Hacker News new | past | comments | ask | show | jobs | submit login
Sqlite and couchdb creators announce unQL. SQL for NoSQL (unqlspec.org)
99 points by buster on July 29, 2011 | hide | past | favorite | 65 comments



As I said multiple times, in my humble opinion this is completely a useless effort. There are two cases:

1) Two databases are semantically very similar. In such a case even if the query language is different porting your application from one to another is trivial, especially if you have a minimal layer of abstraction between your program and you data, things like fetchUser(ID) or alike.

2) If the data model is different, using the same query language does not help at all.

So the question is WHY? :)


A gazillion already-made programs (for example data visualization tools, analytics software, etc.) speak only SQL. If the choice is between reinventing the wheel for each NoSQL DB vs. using a SQL DB (such as http://luciddb.org/ [1] and soon postgres with their recent introduction of foreign data wrappers[2]) as an intermediate layer or even a full data mart that does what you want query-wise, a lot of people want to save time and just use the SQL DB. (Why do you think Hive exists?) There's more to DBs than storing user data for cat picture sharing sites...

[1] Disclaimer: I wrote a preliminary CouchDB connector for Lucid that'll get released separately with the upcoming 0.9.4 release.

[2] I believe one of the first postgres foreign data wrappers was around Twitter. So you move some API accessing code from an application layer that realistically only your application can talk to, to the DB layer, and now everything that can talk to the DB layer can access the data. (Unless they want it raw, then they'll get it from Twitter.)


In the same vein, I have been thinking about a mysql wrapper around various nosql products.

Same issue, installed base and connectivity.

Composition, interfaces, abstraction.


The argument in the article that inspired this work[1] (and it may be an academic one) is that data models are all semantically very similar. The authors argue that category theory provides mathematical formalism for a generic abstraction that would bridge both the relational and K/V worlds.

The ideas all seem very formative to me. There are a bunch of assumptions, logic gaps, etc. But it's not all bad.

[1] http://cacm.acm.org/magazines/2011/4/106584-a-co-relational-...


Obviously the only good thing is for developers who are not familiar with noSQL technologies. This is a nice try to unify the model language. Unfortunately, the additional load generated by the query parsing is a no go for me.

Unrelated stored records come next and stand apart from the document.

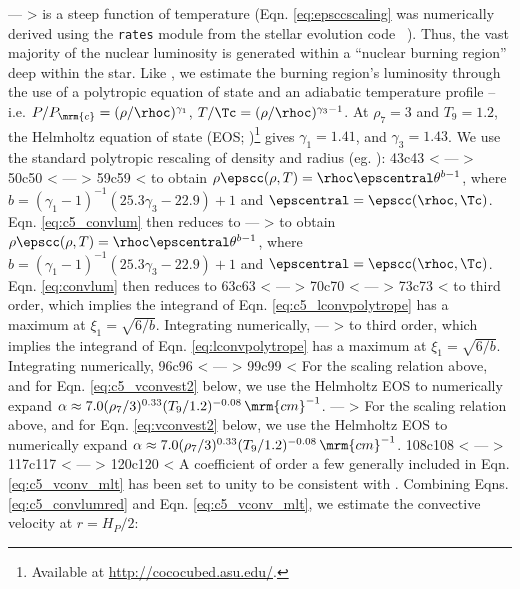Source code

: ---
> \noindent is a steep function of temperature (Eqn. \ref{eq:epsccscaling} was numerically derived using the \texttt{rates} module from the stellar evolution code \mesa\ \citep{paxt+11}).  Thus, the vast majority of the nuclear luminosity is generated within a ``nuclear burning region'' deep within the star.  Like \citeal{wooswk04}, we estimate the burning region's luminosity through the use of a polytropic equation of state and an adiabatic temperature profile -- i.e. $P/P_\mrm{c} = (\rho/\rhoc)^{\gamma_1}$, $T/\Tc = (\rho/\rhoc)^{\gamma_3-1}$.  At $\rho_7 = 3$ and $T_9 = 1.2$, the Helmholtz equation of state (EOS; \citealt{timms00})\footnote{Available at \url{http://cococubed.asu.edu/}.} gives $\gamma_1 = 1.41$, and $\gamma_3 = 1.43$.  We use the standard polytropic rescaling of density and radius (eg. \citealt{kippww12}): 
43c43
< \label{eq:c5_poly_def}
---
> \label{eq:poly_def}
50c50
< \label{eq:c5_poly_alpha}
---
> \label{eq:poly_alpha}
59c59
< \noindent to obtain $\rho\epscc(\rho, T) = \rhoc\epscentral\theta^{b - 1}$, where $b = (\gamma_1 - 1)^{-1}(25.3\gamma_3 - 22.9) + 1$ and $\epscentral = \epscc(\rhoc, \Tc)$.  Eqn. \ref{eq:c5_convlum} then reduces to
---
> \noindent to obtain $\rho\epscc(\rho, T) = \rhoc\epscentral\theta^{b - 1}$, where $b = (\gamma_1 - 1)^{-1}(25.3\gamma_3 - 22.9) + 1$ and $\epscentral = \epscc(\rhoc, \Tc)$.  Eqn. \ref{eq:convlum} then reduces to
63c63
< \label{eq:c5_lconvpolytrope}
---
> \label{eq:lconvpolytrope}
70c70
< \label{eq:c5_theta_approx}
---
> \label{eq:theta_approx}
73c73
< \noindent to third order, which implies the integrand of Eqn. \ref{eq:c5_lconvpolytrope} has a maximum at $\xi_1 = \sqrt{6/b}$.  Integrating numerically,
---
> \noindent to third order, which implies the integrand of Eqn. \ref{eq:lconvpolytrope} has a maximum at $\xi_1 = \sqrt{6/b}$.  Integrating numerically,
96c96
< \label{eq:c5_convlumred}
---
> \label{eq:convlumred}
99c99
< \noindent For the scaling relation above, and for Eqn. \ref{eq:c5_vconvest2} below, we use the Helmholtz EOS to numerically expand $\alpha \approx 7.0(\rho_7/3)^{0.33}(T_9/1.2)^{-0.08}\,\mrm{cm}^{-1}$.
---
> \noindent For the scaling relation above, and for Eqn. \ref{eq:vconvest2} below, we use the Helmholtz EOS to numerically expand $\alpha \approx 7.0(\rho_7/3)^{0.33}(T_9/1.2)^{-0.08}\,\mrm{cm}^{-1}$.
108c108
< \label{eq:c5_vconv_mlt}
---
> \label{eq:vconv_mlt}
117c117
< \label{eq:c5_scaleheight}
---
> \label{eq:scaleheight}
120c120
< \noindent A coefficient of order a few generally included in Eqn. \ref{eq:c5_vconv_mlt} has been set to unity to be consistent with \citeal{piroc08}.  Combining Eqns. \ref{eq:c5_convlumred} and Eqn. \ref{eq:c5_vconv_mlt}, we estimate the convective velocity at $r = H_P/2$:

that is why i think that the "universal query languange" should be on a different layer. SPARQL is one answer to this very complex problem. something similar to sparql with map/reduce style distributed algorithms embedded could be an interesting approach.


SPARQL is substantially less powerful than SQL. No delete/update/insert statements, no subselects, and limited aggregation and functions. I've used SPARQL a lot in the past year and I am constantly running into limitations.

Performance has also been very poor (we use Jena SDB). I don't know if poor performance is an implementation problem or an overall weakness.


well there are efforts for updates etc. but yes, you have limitations with sparql, thats why i think it is not the final solution. but it is a first approach to push the possibility to query data to a different layer.


What's the point in adding an abstraction layer above NoSQL datastores when most developers are already interacting with the datastore using another level of abstraction (e.g., an ORM in their language/framework of choice)?


I'm at the CouchConf -- the demo of UnQL was fantastic.

The idea is that you shouldn't be locked into a NoSQL database, and that one language that would work across all NoSQL databases will grow the community. How each database manages their implementation of the spec is up to them.

INSERT into c1 value {"foo":1, "bar", ["a","b","c"]};

Now ignore the datastore behind that-- it could be Mongo, Couch, etc etc, but you know that your query won't need to be rewritten in case you decide to switch databases. This can only be a good thing.


In 2009 I wrote in "The Dark Side of NoSQL" (1) about problems with NoSQL:

"1. ad hoc data fixing – either no query language available or no skills 2. ad hoc reporting – either no query language available or no in-house skills"

(1) http://codemonkeyism.com/dark-side-nosql/


I don't know if I like it or not. If you know SQL well and want to switch to a NoSQL database, what's easier learn? The "proprietary" API of the dababase (like Redis, or MongoDB) or the limitations of unSQL?

I can't speak of other NoSQL databases, but unSQL doesn't seem to expose most Redis' features, like lists & sets.


"If people invested as much in learning to tune MySQL or Postgres as they did in working around MongoDB flaws they wouldn't need MongoDB." ~Benjamin Black


This is false, the writer of THE book on MySQL tuning (Jeremy Zawodny) is also the guy that is/has converted CraigsList to MongoDB from MySQL.

But let me interrupt your propaganda. We wouldn't want to address the reality that not all data and work sets can fit well in a relational database.

Example: http://blog.zawodny.com/2010/05/22/mongodb-early-impressions...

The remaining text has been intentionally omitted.